▶ **Task objective**
Print every entry exactly once more, omitting each picture.

(Items from a dataset)
______________________________

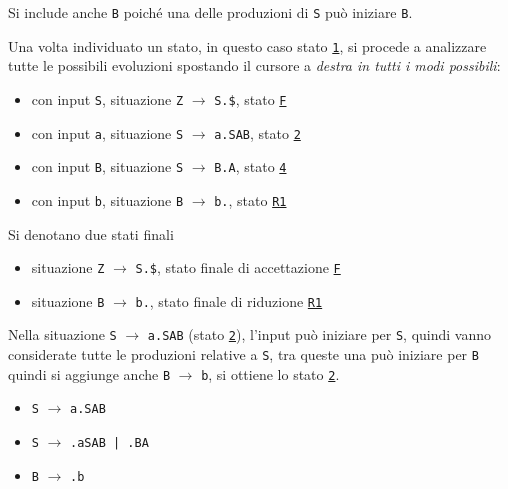 Si include anche \texttt{B} poiché una delle produzioni di \texttt{S} può iniziare \texttt{B}.

Una volta individuato un stato, in questo caso stato \texttt{\underline{1}}, si procede a analizzare tutte le possibili evoluzioni spostando il cursore a \textit{destra in tutti i modi possibili}:

\begin{itemize}
    \item con input \texttt{S}, situazione \texttt{Z} $\rightarrow$ \texttt{S.\$}, stato \texttt{\underline{F}}
    \item con input \texttt{a}, situazione \texttt{S} $\rightarrow$ \texttt{a.SAB}, stato \texttt{\underline{2}}
    \item con input \texttt{B}, situazione \texttt{S} $\rightarrow$ \texttt{B.A}, stato \texttt{\underline{4}}
    \item con input \texttt{b}, situazione \texttt{B} $\rightarrow$ \texttt{b.}, stato \texttt{\underline{R1}}
\end{itemize}
Si denotano due stati finali
\begin{itemize}
    \item situazione \texttt{Z} $\rightarrow$ \texttt{S.\$}, stato finale di accettazione \texttt{\underline{F}}
    \item situazione \texttt{B} $\rightarrow$ \texttt{b.}, stato finale di riduzione \texttt{\underline{R1}}
\end{itemize}

Nella situazione \texttt{S} $\rightarrow$ \texttt{a.SAB} (stato \texttt{\underline{2}}), l'input può iniziare per \texttt{S}, quindi vanno considerate tutte le produzioni relative a \texttt{S}, tra queste una può iniziare per \texttt{B} quindi si aggiunge anche \texttt{B} $\rightarrow$ \texttt{b}, si ottiene lo stato \texttt{\underline{2}}.
\begin{itemize}
    \item \texttt{S} $\rightarrow$ \texttt{a.SAB}
    \item \texttt{S} $\rightarrow$ \texttt{.aSAB | .BA}
    \item \texttt{B} $\rightarrow$ \texttt{.b}
\end{itemize}
\setlist{}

______________________________

▶ **Your solution**
 Si include anche \texttt{B} poiché una delle produzioni di \texttt{S} può iniziare \texttt{B}.

Una volta individuato un stato, in questo caso stato \texttt{\underline{1}}, si procede a analizzare tutte le possibili evoluzioni spostando il cursore a \textit{destra in tutti i modi possibili}:

\begin{itemize}
    \item con input \texttt{S}, situazione \texttt{Z} $\rightarrow$ \texttt{S.\$}, stato \texttt{\underline{F}}
    \item con input \texttt{a}, situazione \texttt{S} $\rightarrow$ \texttt{a.SAB}, stato \texttt{\underline{2}}
    \item con input \texttt{B}, situazione \texttt{S} $\rightarrow$ \texttt{B.A}, stato \texttt{\underline{4}}
    \item con input \texttt{b}, situazione \texttt{B} $\rightarrow$ \texttt{b.}, stato \texttt{\underline{R1}}
\end{itemize}
Si denotano due stati finali
\begin{itemize}
    \item situazione \texttt{Z} $\rightarrow$ \texttt{S.\$}, stato finale di accettazione \texttt{\underline{F}}
    \item situazione \texttt{B} $\rightarrow$ \texttt{b.}, stato finale di riduzione \texttt{\underline{R1}}
\end{itemize}

Nella situazione \texttt{S} $\rightarrow$ \texttt{a.SAB} (stato \texttt{\underline{2}}), l'input può iniziare per \texttt{S}, quindi vanno considerate tutte le produzioni relative a \texttt{S}, tra queste una può iniziare per \texttt{B} quindi si aggiunge anche \texttt{B} $\rightarrow$ \texttt{b}, si ottiene lo stato \texttt{\underline{2}}.
\begin{itemize}
    \item \texttt{S} $\rightarrow$ \texttt{a.SAB}
    \item \texttt{S} $\rightarrow$ \texttt{.aSAB | .BA}
    \item \texttt{B} $\rightarrow$ \texttt{.b}
\end{itemize}
\setlist{}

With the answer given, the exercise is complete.